Medscape

Home CME Conference Coverage Resource Centers Library Discussions
October 21, 2003
PrintEmail
In This Article
Behavioral Health Matters
Antidepressants Used as Placebos: Is That Good Practice?
Posted 09/30/2003
Jay M. Pomerantz, MD

National spending for all antidepressants increased 600% during the 1990s.[1] In 2000, annual expenditures for SSRIs alone exceeded $7 billion.[2] According to statistics from the National Ambulatory Medical Care Survey comparing data from 1999 with similar data from 1985, antidepressants accounted for 13.5% of the entire increase in pharmaceutical prescribing.[3] Yet, a recent study conducted by researchers in northwest Italy showed nearly 50% of antidepressant users filled a prescription for such an agent (or any other monthly antidepressant prescription) only once or twice.[4] Data from the United States are not much different; almost 50% of patients stop taking their medication as early as 3 months after beginning antidepressant therapy.[5]

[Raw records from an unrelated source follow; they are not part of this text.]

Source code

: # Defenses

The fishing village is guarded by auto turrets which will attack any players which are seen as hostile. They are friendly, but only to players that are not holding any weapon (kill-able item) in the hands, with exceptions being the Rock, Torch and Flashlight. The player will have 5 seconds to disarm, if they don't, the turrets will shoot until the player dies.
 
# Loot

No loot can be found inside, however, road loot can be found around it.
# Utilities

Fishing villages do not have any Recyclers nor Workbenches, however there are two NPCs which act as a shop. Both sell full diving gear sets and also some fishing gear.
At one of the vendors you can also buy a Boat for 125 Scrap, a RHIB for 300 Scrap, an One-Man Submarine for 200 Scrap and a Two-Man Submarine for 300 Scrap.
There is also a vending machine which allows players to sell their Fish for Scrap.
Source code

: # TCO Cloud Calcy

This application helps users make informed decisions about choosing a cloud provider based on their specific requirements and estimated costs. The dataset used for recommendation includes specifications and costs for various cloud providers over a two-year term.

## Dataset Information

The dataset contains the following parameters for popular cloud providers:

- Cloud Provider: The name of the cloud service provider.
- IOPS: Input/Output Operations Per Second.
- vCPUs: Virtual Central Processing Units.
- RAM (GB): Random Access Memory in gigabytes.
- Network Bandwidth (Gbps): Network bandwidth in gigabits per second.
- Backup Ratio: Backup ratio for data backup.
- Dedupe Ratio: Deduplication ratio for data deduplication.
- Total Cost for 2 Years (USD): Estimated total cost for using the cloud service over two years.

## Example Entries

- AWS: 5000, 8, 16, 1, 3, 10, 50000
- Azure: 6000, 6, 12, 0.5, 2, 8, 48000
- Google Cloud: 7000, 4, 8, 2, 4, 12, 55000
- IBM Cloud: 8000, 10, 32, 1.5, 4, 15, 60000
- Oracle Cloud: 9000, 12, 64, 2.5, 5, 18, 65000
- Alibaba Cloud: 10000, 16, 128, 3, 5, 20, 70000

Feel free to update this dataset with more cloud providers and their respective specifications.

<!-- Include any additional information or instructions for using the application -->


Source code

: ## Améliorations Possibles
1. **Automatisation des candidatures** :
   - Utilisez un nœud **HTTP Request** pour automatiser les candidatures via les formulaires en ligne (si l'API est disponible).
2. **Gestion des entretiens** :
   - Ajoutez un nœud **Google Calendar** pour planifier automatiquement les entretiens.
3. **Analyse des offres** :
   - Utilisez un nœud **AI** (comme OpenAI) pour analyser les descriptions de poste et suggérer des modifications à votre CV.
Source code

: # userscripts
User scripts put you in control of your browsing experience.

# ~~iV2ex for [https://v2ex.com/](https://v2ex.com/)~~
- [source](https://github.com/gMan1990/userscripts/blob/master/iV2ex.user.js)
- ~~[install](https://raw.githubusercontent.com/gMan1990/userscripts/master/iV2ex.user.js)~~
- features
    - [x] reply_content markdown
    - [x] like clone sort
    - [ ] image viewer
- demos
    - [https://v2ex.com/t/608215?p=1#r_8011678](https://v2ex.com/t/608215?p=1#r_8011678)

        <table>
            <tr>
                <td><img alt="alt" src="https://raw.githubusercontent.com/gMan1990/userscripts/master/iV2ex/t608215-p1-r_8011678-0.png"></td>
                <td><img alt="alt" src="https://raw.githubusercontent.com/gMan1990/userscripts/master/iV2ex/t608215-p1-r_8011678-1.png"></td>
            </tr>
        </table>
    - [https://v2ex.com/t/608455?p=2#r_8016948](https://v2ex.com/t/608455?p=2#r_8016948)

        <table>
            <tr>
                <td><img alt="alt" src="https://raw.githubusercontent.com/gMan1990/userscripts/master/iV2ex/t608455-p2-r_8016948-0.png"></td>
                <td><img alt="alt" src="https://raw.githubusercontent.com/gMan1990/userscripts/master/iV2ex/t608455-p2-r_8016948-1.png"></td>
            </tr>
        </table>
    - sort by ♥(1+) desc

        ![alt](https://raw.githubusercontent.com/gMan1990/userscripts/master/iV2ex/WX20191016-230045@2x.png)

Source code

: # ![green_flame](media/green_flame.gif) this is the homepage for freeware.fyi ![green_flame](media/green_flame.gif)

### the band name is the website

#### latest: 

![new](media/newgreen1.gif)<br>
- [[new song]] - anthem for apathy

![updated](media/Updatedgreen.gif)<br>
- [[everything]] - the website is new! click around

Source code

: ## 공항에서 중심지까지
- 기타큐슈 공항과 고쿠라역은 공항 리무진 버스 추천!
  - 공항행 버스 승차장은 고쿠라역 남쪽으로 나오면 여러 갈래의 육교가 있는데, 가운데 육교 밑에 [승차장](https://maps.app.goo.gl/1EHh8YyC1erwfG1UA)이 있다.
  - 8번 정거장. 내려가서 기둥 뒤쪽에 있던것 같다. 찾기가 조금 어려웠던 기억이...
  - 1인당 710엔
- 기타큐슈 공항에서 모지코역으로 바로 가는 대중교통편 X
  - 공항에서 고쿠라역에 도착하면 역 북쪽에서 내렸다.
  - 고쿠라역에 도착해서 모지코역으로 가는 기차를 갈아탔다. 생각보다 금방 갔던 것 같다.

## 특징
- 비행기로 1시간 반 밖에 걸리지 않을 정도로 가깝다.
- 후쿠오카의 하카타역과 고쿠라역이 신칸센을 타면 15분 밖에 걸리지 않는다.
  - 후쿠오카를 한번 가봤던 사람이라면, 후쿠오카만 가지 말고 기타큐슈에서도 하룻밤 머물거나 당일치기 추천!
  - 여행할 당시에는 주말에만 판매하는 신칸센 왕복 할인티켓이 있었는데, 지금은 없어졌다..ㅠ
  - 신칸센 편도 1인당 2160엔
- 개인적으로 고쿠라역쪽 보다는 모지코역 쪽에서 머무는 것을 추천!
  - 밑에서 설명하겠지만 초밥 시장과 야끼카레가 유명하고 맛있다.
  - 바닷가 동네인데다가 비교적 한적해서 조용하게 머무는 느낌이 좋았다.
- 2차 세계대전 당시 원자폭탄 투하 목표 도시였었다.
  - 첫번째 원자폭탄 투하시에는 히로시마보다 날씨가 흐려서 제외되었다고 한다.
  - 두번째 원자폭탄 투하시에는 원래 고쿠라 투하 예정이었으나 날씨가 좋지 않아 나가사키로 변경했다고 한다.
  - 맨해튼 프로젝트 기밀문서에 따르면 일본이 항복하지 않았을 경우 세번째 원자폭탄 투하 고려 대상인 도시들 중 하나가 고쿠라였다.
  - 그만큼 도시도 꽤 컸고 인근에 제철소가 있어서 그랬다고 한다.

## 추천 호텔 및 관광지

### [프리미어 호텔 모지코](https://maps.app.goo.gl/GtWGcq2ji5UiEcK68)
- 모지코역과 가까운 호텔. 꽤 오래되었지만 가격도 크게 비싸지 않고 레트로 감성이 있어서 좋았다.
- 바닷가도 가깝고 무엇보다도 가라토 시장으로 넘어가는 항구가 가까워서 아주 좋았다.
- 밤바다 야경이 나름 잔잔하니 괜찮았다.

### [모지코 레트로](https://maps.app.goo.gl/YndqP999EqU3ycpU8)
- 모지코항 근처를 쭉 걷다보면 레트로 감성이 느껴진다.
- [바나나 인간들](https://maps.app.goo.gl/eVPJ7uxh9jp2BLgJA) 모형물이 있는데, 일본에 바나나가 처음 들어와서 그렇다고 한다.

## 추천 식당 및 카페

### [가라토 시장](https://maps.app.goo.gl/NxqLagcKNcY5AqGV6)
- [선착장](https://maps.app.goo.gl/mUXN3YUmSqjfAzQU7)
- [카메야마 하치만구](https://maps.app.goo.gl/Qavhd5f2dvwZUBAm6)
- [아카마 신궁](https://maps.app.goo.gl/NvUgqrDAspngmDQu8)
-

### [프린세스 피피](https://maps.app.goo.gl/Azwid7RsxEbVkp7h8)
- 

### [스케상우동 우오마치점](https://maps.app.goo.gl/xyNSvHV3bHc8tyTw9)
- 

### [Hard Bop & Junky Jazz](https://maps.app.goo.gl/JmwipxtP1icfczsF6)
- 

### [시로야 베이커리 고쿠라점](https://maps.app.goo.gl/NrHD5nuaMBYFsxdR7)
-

This short-term use of antidepressants contrasts with almost all clinical indications for this class of medication. Whether one is prescribing for mental health disorders - such as major depression, dysthymia, panic disorder, obsessive-compulsive disorder, generalized anxiety disorder, or social phobia - or other conditions - such as migraine headache, chronic pain, fibromyalgia, or overactive bladder - the story is the same. Antidepressants are slow to work and most useful in treating chronic conditions. Aside from possible short-term (a few months) use to aid smoking cessation or to manage certain forms of sleep disorder, antidepressants need to be taken for at least 6 months (per the guidelines for the minimal treatment of major depression[6]).

So what is going on? A recent article by Fava[7] reminds us that Carroll[8] warned about the inappropriate use of antidepressant drugs 2 decades ago: "[We] strongly suspect that many patients who are simply unhappy or dysphoric receive these drugs, with predictable consequences in terms of morbidity from side effects, mortality from overdose, economic waste, and irrational, unproductive clinical management."

Fava continues by warning that to the same extent that tardive dyskinesia has limited inappropriate use of antipsychotics and that antibiotics should not be routinely prescribed for minor viral ailments, inappropriate use of antidepressant drugs may lead to a deterioration of clinical course with no clear benefit. There is even a theoretical possibility that antidepressants may make patients more likely to relapse. Whether or not that is true, studies clearly show that antidepressants are no more effective than placebo in treating mild depression. In the National Institute of Mental Health Treatment of Depression Collaborative Research Program, participants with mild depression who received imipramine plus clinical management fared no better than those who received clinical management alone.[9] Similar results have been obtained in primary care patients treated with paroxetine.[10]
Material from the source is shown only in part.